- **Raw data**
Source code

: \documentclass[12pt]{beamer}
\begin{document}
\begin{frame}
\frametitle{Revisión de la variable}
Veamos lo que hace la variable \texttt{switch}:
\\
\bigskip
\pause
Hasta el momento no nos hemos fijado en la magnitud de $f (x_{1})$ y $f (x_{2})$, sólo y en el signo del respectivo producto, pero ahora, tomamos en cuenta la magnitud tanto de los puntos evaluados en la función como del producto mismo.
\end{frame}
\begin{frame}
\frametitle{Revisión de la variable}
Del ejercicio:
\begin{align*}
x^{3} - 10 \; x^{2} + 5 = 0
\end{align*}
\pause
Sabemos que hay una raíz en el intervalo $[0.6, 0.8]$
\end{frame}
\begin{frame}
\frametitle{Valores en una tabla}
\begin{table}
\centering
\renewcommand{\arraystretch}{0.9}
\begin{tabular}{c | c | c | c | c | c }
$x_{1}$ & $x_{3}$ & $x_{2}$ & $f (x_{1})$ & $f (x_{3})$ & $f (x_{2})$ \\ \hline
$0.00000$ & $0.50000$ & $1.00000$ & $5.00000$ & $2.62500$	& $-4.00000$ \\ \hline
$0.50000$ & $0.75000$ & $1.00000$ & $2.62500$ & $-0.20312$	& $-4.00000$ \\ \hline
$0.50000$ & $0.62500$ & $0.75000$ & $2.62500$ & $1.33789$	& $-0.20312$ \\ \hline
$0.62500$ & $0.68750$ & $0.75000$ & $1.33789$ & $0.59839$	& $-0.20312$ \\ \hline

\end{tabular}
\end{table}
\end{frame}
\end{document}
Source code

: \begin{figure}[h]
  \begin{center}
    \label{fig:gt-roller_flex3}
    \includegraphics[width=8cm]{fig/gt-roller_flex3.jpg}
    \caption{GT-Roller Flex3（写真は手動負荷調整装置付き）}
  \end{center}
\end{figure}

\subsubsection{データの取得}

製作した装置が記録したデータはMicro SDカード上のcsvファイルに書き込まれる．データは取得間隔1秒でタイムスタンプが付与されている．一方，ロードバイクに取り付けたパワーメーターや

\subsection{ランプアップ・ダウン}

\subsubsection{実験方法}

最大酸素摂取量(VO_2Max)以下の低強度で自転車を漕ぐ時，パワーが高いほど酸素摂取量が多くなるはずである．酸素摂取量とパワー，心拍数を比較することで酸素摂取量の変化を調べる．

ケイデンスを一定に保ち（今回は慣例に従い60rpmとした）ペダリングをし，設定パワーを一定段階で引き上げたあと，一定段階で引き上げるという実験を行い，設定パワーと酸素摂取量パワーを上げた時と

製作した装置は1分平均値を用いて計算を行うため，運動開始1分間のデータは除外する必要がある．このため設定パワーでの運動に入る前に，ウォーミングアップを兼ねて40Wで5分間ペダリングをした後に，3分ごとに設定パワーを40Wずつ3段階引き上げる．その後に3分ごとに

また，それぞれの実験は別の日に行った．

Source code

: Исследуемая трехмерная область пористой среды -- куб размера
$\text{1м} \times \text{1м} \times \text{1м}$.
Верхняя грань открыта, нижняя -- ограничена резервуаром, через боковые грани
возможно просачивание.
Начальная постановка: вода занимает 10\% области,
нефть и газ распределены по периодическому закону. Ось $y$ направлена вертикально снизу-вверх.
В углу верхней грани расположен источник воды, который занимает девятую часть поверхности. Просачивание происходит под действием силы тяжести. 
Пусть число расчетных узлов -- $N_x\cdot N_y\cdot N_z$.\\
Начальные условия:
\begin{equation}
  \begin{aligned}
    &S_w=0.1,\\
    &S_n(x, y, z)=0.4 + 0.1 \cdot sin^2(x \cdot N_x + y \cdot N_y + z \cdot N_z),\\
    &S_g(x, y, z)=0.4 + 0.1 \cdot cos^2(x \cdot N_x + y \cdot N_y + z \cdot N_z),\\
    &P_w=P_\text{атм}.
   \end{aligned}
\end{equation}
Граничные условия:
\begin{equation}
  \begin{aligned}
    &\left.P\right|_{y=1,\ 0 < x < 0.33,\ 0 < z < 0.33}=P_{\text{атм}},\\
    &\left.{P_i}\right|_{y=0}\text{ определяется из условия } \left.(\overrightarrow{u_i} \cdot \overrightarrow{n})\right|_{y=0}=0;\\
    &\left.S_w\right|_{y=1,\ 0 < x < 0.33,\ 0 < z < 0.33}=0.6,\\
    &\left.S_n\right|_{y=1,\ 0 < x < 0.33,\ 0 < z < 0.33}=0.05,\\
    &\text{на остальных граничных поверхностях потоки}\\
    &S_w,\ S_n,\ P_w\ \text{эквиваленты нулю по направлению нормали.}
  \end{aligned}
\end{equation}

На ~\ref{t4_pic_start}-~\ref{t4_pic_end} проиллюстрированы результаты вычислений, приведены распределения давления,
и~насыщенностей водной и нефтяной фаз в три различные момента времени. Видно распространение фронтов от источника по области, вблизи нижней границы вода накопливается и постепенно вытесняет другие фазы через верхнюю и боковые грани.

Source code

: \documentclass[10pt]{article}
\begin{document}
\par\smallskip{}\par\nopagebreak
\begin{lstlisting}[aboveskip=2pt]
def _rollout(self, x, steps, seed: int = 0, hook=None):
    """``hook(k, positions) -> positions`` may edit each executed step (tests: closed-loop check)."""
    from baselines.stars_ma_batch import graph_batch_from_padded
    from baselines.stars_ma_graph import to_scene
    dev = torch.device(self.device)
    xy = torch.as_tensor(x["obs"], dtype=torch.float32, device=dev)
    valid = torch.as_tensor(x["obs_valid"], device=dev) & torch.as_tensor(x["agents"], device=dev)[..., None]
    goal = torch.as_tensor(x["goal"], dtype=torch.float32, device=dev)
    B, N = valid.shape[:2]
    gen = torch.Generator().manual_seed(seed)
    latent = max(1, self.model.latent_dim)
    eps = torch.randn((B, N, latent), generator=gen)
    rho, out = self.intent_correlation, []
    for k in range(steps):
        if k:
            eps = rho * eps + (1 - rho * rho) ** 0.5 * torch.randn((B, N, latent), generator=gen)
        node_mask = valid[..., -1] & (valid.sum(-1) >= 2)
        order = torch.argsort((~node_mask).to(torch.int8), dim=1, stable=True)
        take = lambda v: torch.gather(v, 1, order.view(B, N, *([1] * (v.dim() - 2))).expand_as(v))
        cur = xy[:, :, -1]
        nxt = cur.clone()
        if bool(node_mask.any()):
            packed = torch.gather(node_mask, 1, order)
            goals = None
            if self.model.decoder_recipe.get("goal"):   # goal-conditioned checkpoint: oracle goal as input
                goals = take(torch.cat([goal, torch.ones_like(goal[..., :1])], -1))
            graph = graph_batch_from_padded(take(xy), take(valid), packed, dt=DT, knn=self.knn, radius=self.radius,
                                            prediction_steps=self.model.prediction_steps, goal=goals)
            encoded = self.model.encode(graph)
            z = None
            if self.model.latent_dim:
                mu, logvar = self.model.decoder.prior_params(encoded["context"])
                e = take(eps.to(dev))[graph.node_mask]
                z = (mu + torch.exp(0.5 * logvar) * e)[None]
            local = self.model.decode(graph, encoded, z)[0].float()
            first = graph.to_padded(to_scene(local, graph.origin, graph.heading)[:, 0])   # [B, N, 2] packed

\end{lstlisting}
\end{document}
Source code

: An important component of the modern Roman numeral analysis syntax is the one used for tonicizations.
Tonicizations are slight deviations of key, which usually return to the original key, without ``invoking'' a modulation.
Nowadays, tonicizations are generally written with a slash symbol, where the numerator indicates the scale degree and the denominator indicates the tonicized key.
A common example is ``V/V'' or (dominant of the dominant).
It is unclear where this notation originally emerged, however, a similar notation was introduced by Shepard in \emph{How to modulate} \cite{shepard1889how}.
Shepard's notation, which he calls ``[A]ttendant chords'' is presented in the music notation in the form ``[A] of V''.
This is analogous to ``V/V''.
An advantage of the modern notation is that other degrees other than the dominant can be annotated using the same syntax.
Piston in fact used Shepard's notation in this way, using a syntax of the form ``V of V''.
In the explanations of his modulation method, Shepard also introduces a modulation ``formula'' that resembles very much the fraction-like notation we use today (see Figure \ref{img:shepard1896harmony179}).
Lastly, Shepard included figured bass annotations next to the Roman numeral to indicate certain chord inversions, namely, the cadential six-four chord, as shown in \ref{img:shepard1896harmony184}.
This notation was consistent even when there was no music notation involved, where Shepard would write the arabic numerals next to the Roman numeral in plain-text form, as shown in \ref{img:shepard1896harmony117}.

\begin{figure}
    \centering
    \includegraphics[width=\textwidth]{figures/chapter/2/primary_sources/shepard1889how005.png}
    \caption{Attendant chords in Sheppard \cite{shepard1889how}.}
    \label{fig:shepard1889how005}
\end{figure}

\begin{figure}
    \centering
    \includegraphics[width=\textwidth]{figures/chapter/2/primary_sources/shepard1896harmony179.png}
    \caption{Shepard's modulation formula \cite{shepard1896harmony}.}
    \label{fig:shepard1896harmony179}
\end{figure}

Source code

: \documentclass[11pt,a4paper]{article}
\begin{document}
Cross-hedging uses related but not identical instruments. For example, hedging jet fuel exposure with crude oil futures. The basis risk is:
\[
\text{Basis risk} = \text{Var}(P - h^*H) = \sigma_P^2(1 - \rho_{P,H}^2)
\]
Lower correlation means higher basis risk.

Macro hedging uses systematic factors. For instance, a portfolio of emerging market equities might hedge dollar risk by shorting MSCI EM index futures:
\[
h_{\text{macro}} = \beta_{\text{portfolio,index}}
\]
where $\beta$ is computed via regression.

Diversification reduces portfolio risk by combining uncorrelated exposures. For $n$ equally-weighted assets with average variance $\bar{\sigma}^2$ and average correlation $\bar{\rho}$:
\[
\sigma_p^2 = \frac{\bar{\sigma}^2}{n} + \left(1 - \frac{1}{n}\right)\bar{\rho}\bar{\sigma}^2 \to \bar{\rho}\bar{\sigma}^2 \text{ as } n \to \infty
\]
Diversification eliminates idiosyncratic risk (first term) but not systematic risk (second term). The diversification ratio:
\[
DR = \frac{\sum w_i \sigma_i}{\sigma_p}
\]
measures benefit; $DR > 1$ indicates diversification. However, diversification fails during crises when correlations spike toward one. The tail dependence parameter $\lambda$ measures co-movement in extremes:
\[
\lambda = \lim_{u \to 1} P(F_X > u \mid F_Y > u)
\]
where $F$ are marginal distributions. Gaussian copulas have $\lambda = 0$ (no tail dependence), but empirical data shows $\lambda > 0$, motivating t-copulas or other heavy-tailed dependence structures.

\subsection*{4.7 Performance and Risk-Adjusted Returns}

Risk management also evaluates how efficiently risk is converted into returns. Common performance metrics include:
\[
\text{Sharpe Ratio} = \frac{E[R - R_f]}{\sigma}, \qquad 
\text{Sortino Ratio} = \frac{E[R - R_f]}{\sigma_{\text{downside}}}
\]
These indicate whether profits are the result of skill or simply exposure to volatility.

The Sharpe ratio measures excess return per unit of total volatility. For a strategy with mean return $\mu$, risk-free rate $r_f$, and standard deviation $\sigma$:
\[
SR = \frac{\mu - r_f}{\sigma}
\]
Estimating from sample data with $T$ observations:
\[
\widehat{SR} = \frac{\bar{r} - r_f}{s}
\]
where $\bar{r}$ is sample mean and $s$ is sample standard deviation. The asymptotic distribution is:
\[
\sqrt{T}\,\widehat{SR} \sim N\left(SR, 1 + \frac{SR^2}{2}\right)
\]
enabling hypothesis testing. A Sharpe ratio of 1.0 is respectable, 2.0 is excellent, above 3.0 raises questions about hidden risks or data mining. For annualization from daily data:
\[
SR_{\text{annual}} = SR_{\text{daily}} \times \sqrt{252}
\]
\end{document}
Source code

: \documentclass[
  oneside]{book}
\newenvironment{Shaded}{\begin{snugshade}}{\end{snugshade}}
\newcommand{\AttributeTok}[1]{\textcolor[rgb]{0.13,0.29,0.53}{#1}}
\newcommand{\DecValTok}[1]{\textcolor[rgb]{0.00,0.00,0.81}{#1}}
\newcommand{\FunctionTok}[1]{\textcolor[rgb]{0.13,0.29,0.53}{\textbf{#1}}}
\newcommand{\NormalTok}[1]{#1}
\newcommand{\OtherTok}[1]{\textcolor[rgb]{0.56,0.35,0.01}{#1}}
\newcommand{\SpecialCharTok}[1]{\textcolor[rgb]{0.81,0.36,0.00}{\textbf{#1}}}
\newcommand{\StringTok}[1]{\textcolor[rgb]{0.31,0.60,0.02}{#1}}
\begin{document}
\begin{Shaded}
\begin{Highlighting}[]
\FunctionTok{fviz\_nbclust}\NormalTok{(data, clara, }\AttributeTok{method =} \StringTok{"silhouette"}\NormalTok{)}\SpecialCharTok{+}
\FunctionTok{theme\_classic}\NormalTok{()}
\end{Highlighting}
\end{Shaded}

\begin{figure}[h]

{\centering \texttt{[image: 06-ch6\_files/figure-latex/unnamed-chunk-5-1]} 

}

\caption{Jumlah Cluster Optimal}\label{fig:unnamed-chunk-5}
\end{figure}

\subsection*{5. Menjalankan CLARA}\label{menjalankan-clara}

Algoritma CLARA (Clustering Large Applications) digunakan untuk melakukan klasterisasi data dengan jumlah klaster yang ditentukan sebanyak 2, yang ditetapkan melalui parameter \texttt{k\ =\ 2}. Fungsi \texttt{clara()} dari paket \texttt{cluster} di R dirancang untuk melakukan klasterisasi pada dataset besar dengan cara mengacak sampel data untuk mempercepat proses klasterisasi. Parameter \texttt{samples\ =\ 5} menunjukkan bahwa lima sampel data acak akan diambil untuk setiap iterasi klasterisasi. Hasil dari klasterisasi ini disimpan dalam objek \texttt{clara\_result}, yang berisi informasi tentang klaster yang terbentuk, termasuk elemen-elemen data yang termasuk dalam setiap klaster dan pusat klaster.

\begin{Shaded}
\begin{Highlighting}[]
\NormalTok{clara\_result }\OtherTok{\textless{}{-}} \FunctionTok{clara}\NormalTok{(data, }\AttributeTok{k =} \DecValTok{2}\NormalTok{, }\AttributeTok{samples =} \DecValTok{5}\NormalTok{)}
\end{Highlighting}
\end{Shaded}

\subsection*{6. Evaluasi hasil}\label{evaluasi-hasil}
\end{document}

- **What you will do**
Your task is to copy every line in the entries that holds the string "chords".

- **Answer for this exercise**
Shepard's notation, which he calls ``[A]ttendant chords'' is presented in the music notation in the form ``[A] of V''.
    \caption{Attendant chords in Sheppard \cite{shepard1889how}.}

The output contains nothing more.